The prime minister didn’t reckon with the rising power of the Arab electorate. For the first time, he’s seeing his anti-Arab incitement stymied by old-fashioned realpolitik.

By Meron Rapoport

An Arab woman casts her vote at a polling station in the city of Lyd on October 22, 2013. (Yossi Zeliger/Flash90)

An Arab woman casts her vote at a polling station in the city of Lyd on October 22, 2013. (Yossi Zeliger/Flash90)
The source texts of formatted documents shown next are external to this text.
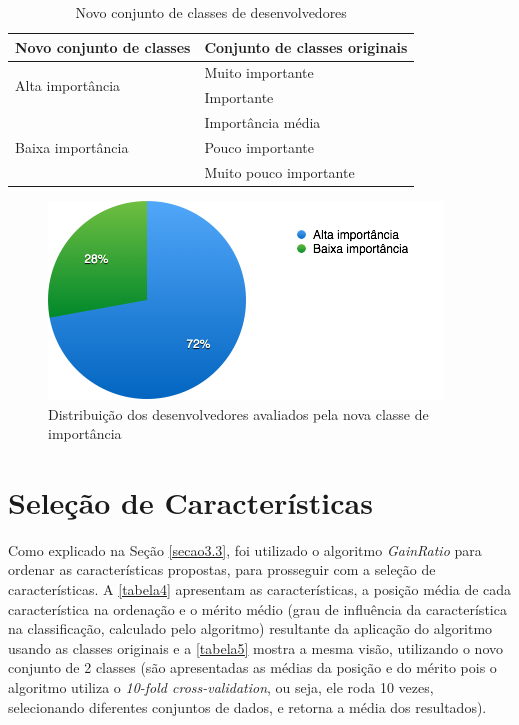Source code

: 
\begin{table}[h]
	\centering
	\caption{Novo conjunto de classes de desenvolvedores}
	\label{tabela3}
	\def\arraystretch{1.5}
	\begin{tabular}{|p{6cm}|p{8.5cm}|}
		\hline
		\textbf{Novo conjunto de classes}  & \textbf{Conjunto de classes originais} \\ \hline
		\multirow{2}{*}{Alta importância}  & Muito importante                       \\ \cline{2-2} 
		& Importante                             \\ \hline
		\multirow{3}{*}{Baixa importância} & Importância média                      \\ \cline{2-2} 
		& Pouco importante                       \\ \cline{2-2} 
		& Muito pouco importante                 \\ \hline
	\end{tabular}
\end{table}

\begin{figure}[h]
	\centering
	\includegraphics[scale=0.8]{figs/geral/imagem-classe-alternativa.png}
	\caption{\label{fig_4}Distribuição dos desenvolvedores avaliados pela nova classe de importância}
\end{figure}

\section{Seleção de Características}\label{secao4.3}

Como explicado na Seção \ref{secao3.3}, foi utilizado o algoritmo \textit{GainRatio} para ordenar as características propostas, para prosseguir com a seleção de características. A \autoref{tabela4} apresentam as características, a posição média de cada característica na ordenação e o mérito médio (grau de influência da característica na classificação, calculado pelo algoritmo) resultante da aplicação do algoritmo usando as classes originais e a \autoref{tabela5} mostra a mesma visão, utilizando o novo conjunto de 2 classes (são apresentadas as médias da posição e do mérito pois o algoritmo utiliza o \textit{10-fold cross-validation}, ou seja, ele roda 10 vezes, selecionando diferentes conjuntos de dados, e retorna a média dos resultados).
Netanyahu probably did not really believe he would be allowed to pass into law a bill permitting camera surveillance in polling stations on Election Day — not with Attorney General Avichai Mendelblit’s objection on record and the High Court all-but certain to strike it down. The surprise is that the government-supported bill never made it past committee to a first vote in the Knesset.

Netanyahu’s new campaign tactic is to claim that Palestinian citizens are “stealing” the elections by voter fraud. Four years ago he claimed in a notorious video that Arab voters were coming to the polls “in droves;” and more recently, polling station workers in areas with majority Palestinian populations were discovered wearing hidden cameras. Netanyahu is weaponizing his racist base by inciting against Palestinian citizens. This could result in right wing activists trying to intimidate voters at polling stations in majority Arab areas.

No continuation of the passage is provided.